- [EXERCISE]: The answer must be every line of the records below that holds the word "string".

- [Dataset records]:

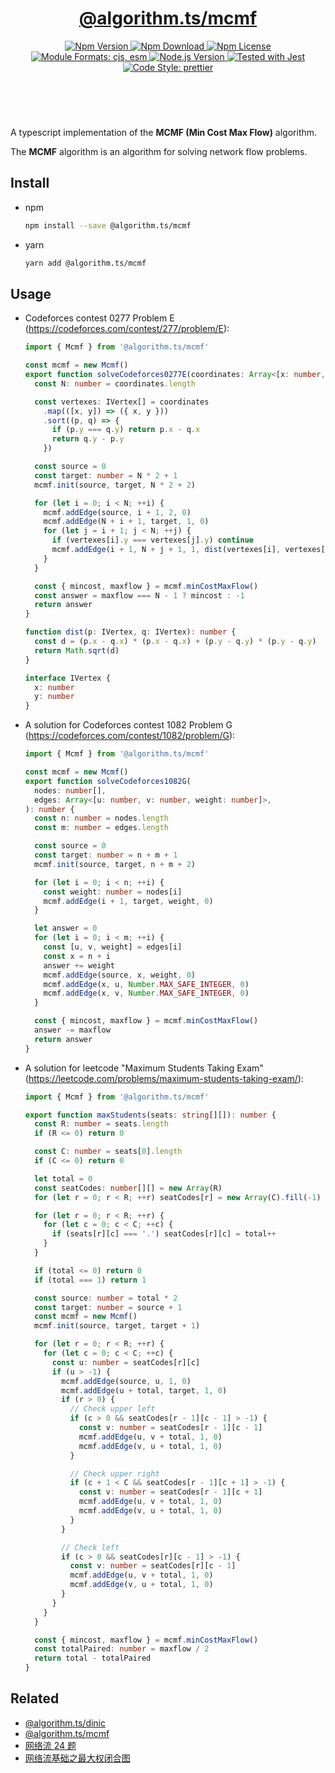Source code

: <header>
  <h1 align="center">
    <a href="https://github.com/guanghechen/algorithm.ts/tree/release-3.x.x/packages/mcmf#readme">@algorithm.ts/mcmf</a>
  </h1>
  <div align="center">
    <a href="https://www.npmjs.com/package/@algorithm.ts/mcmf">
      <img
        alt="Npm Version"
        src="https://img.shields.io/npm/v/@algorithm.ts/mcmf.svg"
      />
    </a>
    <a href="https://www.npmjs.com/package/@algorithm.ts/mcmf">
      <img
        alt="Npm Download"
        src="https://img.shields.io/npm/dm/@algorithm.ts/mcmf.svg"
      />
    </a>
    <a href="https://www.npmjs.com/package/@algorithm.ts/mcmf">
      <img
        alt="Npm License"
        src="https://img.shields.io/npm/l/@algorithm.ts/mcmf.svg"
      />
    </a>
    <a href="#install">
      <img
        alt="Module Formats: cjs, esm"
        src="https://img.shields.io/badge/module_formats-cjs%2C%20esm-green.svg"
      />
    </a>
    <a href="https://github.com/nodejs/node">
      <img
        alt="Node.js Version"
        src="https://img.shields.io/node/v/@algorithm.ts/mcmf"
      />
    </a>
    <a href="https://github.com/facebook/jest">
      <img
        alt="Tested with Jest"
        src="https://img.shields.io/badge/tested_with-jest-9c465e.svg"
      />
    </a>
    <a href="https://github.com/prettier/prettier">
      <img
        alt="Code Style: prettier"
        src="https://img.shields.io/badge/code_style-prettier-ff69b4.svg?style=flat-square"
      />
    </a>
  </div>
</header>
<br/>

A typescript implementation of the **MCMF (Min Cost Max Flow)** algorithm.

The **MCMF** algorithm is an algorithm for solving network flow problems.


## Install

* npm

  ```bash
  npm install --save @algorithm.ts/mcmf
  ```

* yarn

  ```bash
  yarn add @algorithm.ts/mcmf
  ```


## Usage

* Codeforces contest 0277 Problem E (https://codeforces.com/contest/277/problem/E):

  ```typescript
  import { Mcmf } from '@algorithm.ts/mcmf'

  const mcmf = new Mcmf()
  export function solveCodeforces0277E(coordinates: Array<[x: number, y: number]>): number {
    const N: number = coordinates.length

    const vertexes: IVertex[] = coordinates
      .map(([x, y]) => ({ x, y }))
      .sort((p, q) => {
        if (p.y === q.y) return p.x - q.x
        return q.y - p.y
      })

    const source = 0
    const target: number = N * 2 + 1
    mcmf.init(source, target, N * 2 + 2)

    for (let i = 0; i < N; ++i) {
      mcmf.addEdge(source, i + 1, 2, 0)
      mcmf.addEdge(N + i + 1, target, 1, 0)
      for (let j = i + 1; j < N; ++j) {
        if (vertexes[i].y === vertexes[j].y) continue
        mcmf.addEdge(i + 1, N + j + 1, 1, dist(vertexes[i], vertexes[j]))
      }
    }

    const { mincost, maxflow } = mcmf.minCostMaxFlow()
    const answer = maxflow === N - 1 ? mincost : -1
    return answer
  }

  function dist(p: IVertex, q: IVertex): number {
    const d = (p.x - q.x) * (p.x - q.x) + (p.y - q.y) * (p.y - q.y)
    return Math.sqrt(d)
  }

  interface IVertex {
    x: number
    y: number
  }
  ```


* A solution for Codeforces contest 1082 Problem G (https://codeforces.com/contest/1082/problem/G):

  ```typescript
  import { Mcmf } from '@algorithm.ts/mcmf'

  const mcmf = new Mcmf()
  export function solveCodeforces1082G(
    nodes: number[],
    edges: Array<[u: number, v: number, weight: number]>,
  ): number {
    const n: number = nodes.length
    const m: number = edges.length

    const source = 0
    const target: number = n + m + 1
    mcmf.init(source, target, n + m + 2)

    for (let i = 0; i < n; ++i) {
      const weight: number = nodes[i]
      mcmf.addEdge(i + 1, target, weight, 0)
    }

    let answer = 0
    for (let i = 0; i < m; ++i) {
      const [u, v, weight] = edges[i]
      const x = n + i
      answer += weight
      mcmf.addEdge(source, x, weight, 0)
      mcmf.addEdge(x, u, Number.MAX_SAFE_INTEGER, 0)
      mcmf.addEdge(x, v, Number.MAX_SAFE_INTEGER, 0)
    }

    const { mincost, maxflow } = mcmf.minCostMaxFlow()
    answer -= maxflow
    return answer
  }
  ```

* A solution for leetcode "Maximum Students Taking Exam" (https://leetcode.com/problems/maximum-students-taking-exam/):

  ```typescript
  import { Mcmf } from '@algorithm.ts/mcmf'

  export function maxStudents(seats: string[][]): number {
    const R: number = seats.length
    if (R <= 0) return 0

    const C: number = seats[0].length
    if (C <= 0) return 0

    let total = 0
    const seatCodes: number[][] = new Array(R)
    for (let r = 0; r < R; ++r) seatCodes[r] = new Array(C).fill(-1)

    for (let r = 0; r < R; ++r) {
      for (let c = 0; c < C; ++c) {
        if (seats[r][c] === '.') seatCodes[r][c] = total++
      }
    }

    if (total <= 0) return 0
    if (total === 1) return 1

    const source: number = total * 2
    const target: number = source + 1
    const mcmf = new Mcmf()
    mcmf.init(source, target, target + 1)

    for (let r = 0; r < R; ++r) {
      for (let c = 0; c < C; ++c) {
        const u: number = seatCodes[r][c]
        if (u > -1) {
          mcmf.addEdge(source, u, 1, 0)
          mcmf.addEdge(u + total, target, 1, 0)
          if (r > 0) {
            // Check upper left
            if (c > 0 && seatCodes[r - 1][c - 1] > -1) {
              const v: number = seatCodes[r - 1][c - 1]
              mcmf.addEdge(u, v + total, 1, 0)
              mcmf.addEdge(v, u + total, 1, 0)
            }

            // Check upper right
            if (c + 1 < C && seatCodes[r - 1][c + 1] > -1) {
              const v: number = seatCodes[r - 1][c + 1]
              mcmf.addEdge(u, v + total, 1, 0)
              mcmf.addEdge(v, u + total, 1, 0)
            }
          }

          // Check left
          if (c > 0 && seatCodes[r][c - 1] > -1) {
            const v: number = seatCodes[r][c - 1]
            mcmf.addEdge(u, v + total, 1, 0)
            mcmf.addEdge(v, u + total, 1, 0)
          }
        }
      }
    }

    const { mincost, maxflow } = mcmf.minCostMaxFlow()
    const totalPaired: number = maxflow / 2
    return total - totalPaired
  }
  ```

## Related


* [@algorithm.ts/dinic](https://github.com/guanghechen/algorithm.ts/tree/release-3.x.x/packages/dinic)
* [@algorithm.ts/mcmf](https://github.com/guanghechen/algorithm.ts/tree/release-3.x.x/packages/mcmf)
* [网络流 24 题](https://me.guanghechen.com/post/algorithm/graph/network-flow/24-problems/)
* [网络流基础之最大权闭合图](https://me.guanghechen.com/post/algorithm/graph/network-flow/%E6%9C%80%E5%A4%A7%E6%9D%83%E9%97%AD%E5%90%88%E5%9B%BE/)


[homepage]: https://github.com/guanghechen/algorithm.ts/tree/release-3.x.x/packages/mcmf#readme

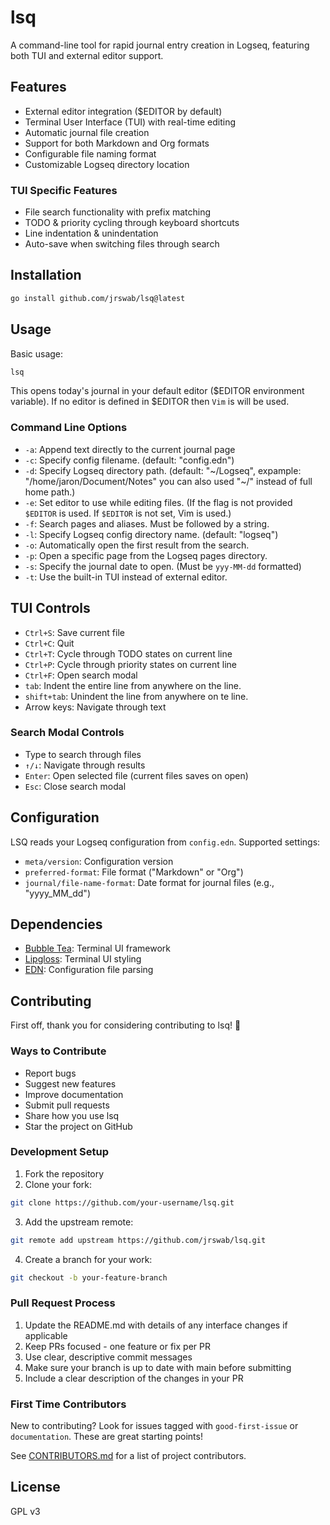 # lsq

A command-line tool for rapid journal entry creation in Logseq, featuring both TUI and external editor support.

## Features
- External editor integration ($EDITOR by default)
- Terminal User Interface (TUI) with real-time editing
- Automatic journal file creation
- Support for both Markdown and Org formats
- Configurable file naming format
- Customizable Logseq directory location

### TUI Specific Features
- File search functionality with prefix matching
- TODO & priority cycling through keyboard shortcuts
- Line indentation & unindentation
- Auto-save when switching files through search

## Installation

```bash
go install github.com/jrswab/lsq@latest
```

## Usage

Basic usage:
```bash
lsq
```

This opens today's journal in your default editor ($EDITOR environment variable).
If no editor is defined in $EDITOR then `Vim` is will be used.

### Command Line Options

- `-a`: Append text directly to the current journal page
- `-c`: Specify config filename. (default: "config.edn")
- `-d`: Specify Logseq directory path. (default: "~/Logseq", expample: "/home/jaron/Document/Notes" you can also used "~/" instead of full home path.)
- `-e`: Set editor to use while editing files. (If the flag is not provided `$EDITOR` is used. If `$EDITOR` is not set, Vim is used.)
- `-f`: Search pages and aliases. Must be followed by a string.
- `-l`: Specify Logseq config directory name. (default: "logseq")
- `-o`: Automatically open the first result from the search.
- `-p`: Open a specific page from the Logseq pages directory.
- `-s`: Specify the journal date to open. (Must be `yyy-MM-dd` formatted)
- `-t`: Use the built-in TUI instead of external editor.

## TUI Controls

- `Ctrl+S`: Save current file
- `Ctrl+C`: Quit
- `Ctrl+T`: Cycle through TODO states on current line
- `Ctrl+P`: Cycle through priority states on current line
- `Ctrl+F`: Open search modal
- `tab`: Indent the entire line from anywhere on the line.
- `shift+tab`: Unindent the line from anywhere on te line.
- Arrow keys: Navigate through text

### Search Modal Controls

- Type to search through files
- `↑/↓`: Navigate through results
- `Enter`: Open selected file (current files saves on open)
- `Esc`: Close search modal

## Configuration

LSQ reads your Logseq configuration from `config.edn`. Supported settings:

- `meta/version`: Configuration version
- `preferred-format`: File format ("Markdown" or "Org")
- `journal/file-name-format`: Date format for journal files (e.g., "yyyy_MM_dd")

## Dependencies

- [Bubble Tea](https://github.com/charmbracelet/bubbletea): Terminal UI framework
- [Lipgloss](https://github.com/charmbracelet/lipgloss): Terminal UI styling
- [EDN](https://olympos.io/encoding/edn): Configuration file parsing

## Contributing

First off, thank you for considering contributing to lsq! 🎉

### Ways to Contribute

- Report bugs
- Suggest new features
- Improve documentation
- Submit pull requests
- Share how you use lsq
- Star the project on GitHub

### Development Setup

1. Fork the repository
2. Clone your fork:
```bash
git clone https://github.com/your-username/lsq.git
```
3. Add the upstream remote:
```bash
git remote add upstream https://github.com/jrswab/lsq.git
```
4. Create a branch for your work:
```bash
git checkout -b your-feature-branch
```

### Pull Request Process

1. Update the README.md with details of any interface changes if applicable
2. Keep PRs focused - one feature or fix per PR
3. Use clear, descriptive commit messages
4. Make sure your branch is up to date with main before submitting
5. Include a clear description of the changes in your PR

### First Time Contributors

New to contributing? Look for issues tagged with `good-first-issue` or `documentation`. These are great starting points!

See [CONTRIBUTORS.md](CONTRIBUTORS.md) for a list of project contributors.

## License

GPL v3
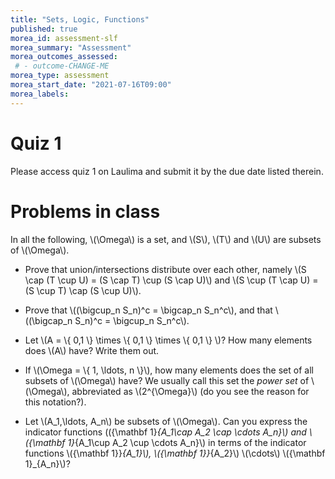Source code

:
 ```yaml
---
title: "Sets, Logic, Functions"
published: true
morea_id: assessment-slf
morea_summary: "Assessment"
morea_outcomes_assessed:
 # - outcome-CHANGE-ME
morea_type: assessment
morea_start_date: "2021-07-16T09:00"
morea_labels:
---
```

# Quiz 1

Please access quiz 1 on Laulima and submit it by the due date listed therein.

# Problems in class

In all the following, 
\\(\Omega\\) is a set, and \\(S\\), \\(T\\) and \\(U\\) are subsets of \\(\Omega\\).

* Prove that union/intersections distribute over each other, namely
\\(S \cap (T \cup U) = (S \cap T) \cup (S \cap U)\\) and 
\\(S \cup (T \cap U) = (S \cup T) \cap (S \cup U)\\).

* Prove that \\((\bigcup_n S_n)^c = \bigcap_n S_n^c\\), and that \\((\bigcap_n S_n)^c = \bigcup_n S_n^c\\).

* Let \\(A = \\{ 0,1 \\} \times \\{ 0,1 \\} \times \\{ 0,1 \\} \\)? How many elements does \\(A\\) have? Write them out.

* If \\(\Omega = \\{ 1, \ldots,  n \\}\\), how many elements does the set of all subsets of \\(\Omega\\) have? We usually call this set the *power set* of \\(\Omega\\), abbreviated as \\(2^{\Omega}\\) (do you see the reason for this notation?). 

* Let \\(A_1,\ldots, A_n\\) be subsets of \\(\Omega\\). Can you express
the indicator functions \(({\mathbf 1}_{A_1\cap A_2 \cap \cdots A_n}\\) and
\\({\mathbf 1}_{A_1\cup A_2 \cup \cdots A_n}\\) in terms of the indicator
functions \\({\mathbf 1}}_{A_1}\\), \\({\mathbf 1}}_{A_2}\\) \\(\cdots\\) \\({\mathbf 1}_{A_n}\\)?
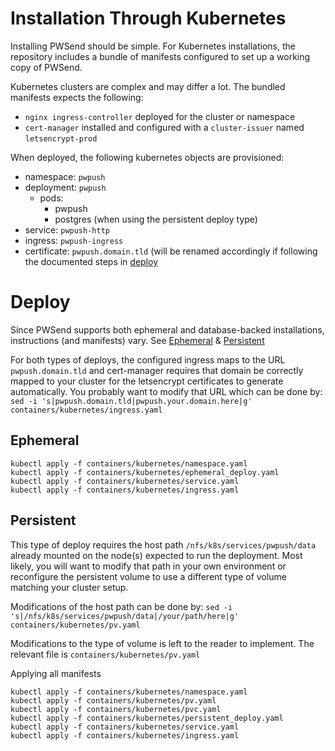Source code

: # Installation Through Kubernetes

Installing PWSend should be simple. For Kubernetes installations, the repository includes a bundle of manifests configured to set up a working copy of PWSend.

Kubernetes clusters are complex and may differ a lot. The bundled manifests expects the following:
- `nginx ingress-controller` deployed for the cluster or namespace
- `cert-manager` installed and configured with a `cluster-issuer` named `letsencrypt-prod`

When deployed, the following kubernetes objects are provisioned:
* namespace: `pwpush`
* deployment: `pwpush`
  * pods:
    * pwpush
    * postgres (when using the persistent deploy type)
* service: `pwpush-http`
* ingress: `pwpush-ingress`
* certificate: `pwpush.domain.tld` (will be renamed accordingly if following the documented steps in [deploy](#deploy)

# Deploy

Since PWSend supports both ephemeral and database-backed installations, instructions (and manifests) vary. See [Ephemeral](#ephemeral) & [Persistent](#persistent)

For both types of deploys, the configured ingress maps to the URL `pwpush.domain.tld` and cert-manager requires that domain be correctly mapped to your cluster for the letsencrypt certificates to generate automatically. You probably want to modify that URL which can be done by:
`sed -i 's|pwpush.domain.tld|pwpush.your.domain.here|g' containers/kubernetes/ingress.yaml`

## Ephemeral
```
kubectl apply -f containers/kubernetes/namespace.yaml
kubectl apply -f containers/kubernetes/ephemeral_deploy.yaml
kubectl apply -f containers/kubernetes/service.yaml
kubectl apply -f containers/kubernetes/ingress.yaml
```

## Persistent
This type of deploy requires the host path `/nfs/k8s/services/pwpush/data` already mounted on the node(s) expected to run the deployment. Most likely, you will want to modify that path in your own environment or reconfigure the persistent volume to use a different type of volume matching your cluster setup.

Modifications of the host path can be done by:
`sed -i 's|/nfs/k8s/services/pwpush/data|/your/path/here|g' containers/kubernetes/pv.yaml`

Modifications to the type of volume is left to the reader to implement. The relevant file is `containers/kubernetes/pv.yaml`

Applying all manifests
```
kubectl apply -f containers/kubernetes/namespace.yaml
kubectl apply -f containers/kubernetes/pv.yaml
kubectl apply -f containers/kubernetes/pvc.yaml
kubectl apply -f containers/kubernetes/persistent_deploy.yaml
kubectl apply -f containers/kubernetes/service.yaml
kubectl apply -f containers/kubernetes/ingress.yaml
```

- [EXERCISE ANSWER]:
  export function maxStudents(seats: string[][]): number {
- `-f`: Search pages and aliases. Must be followed by a string.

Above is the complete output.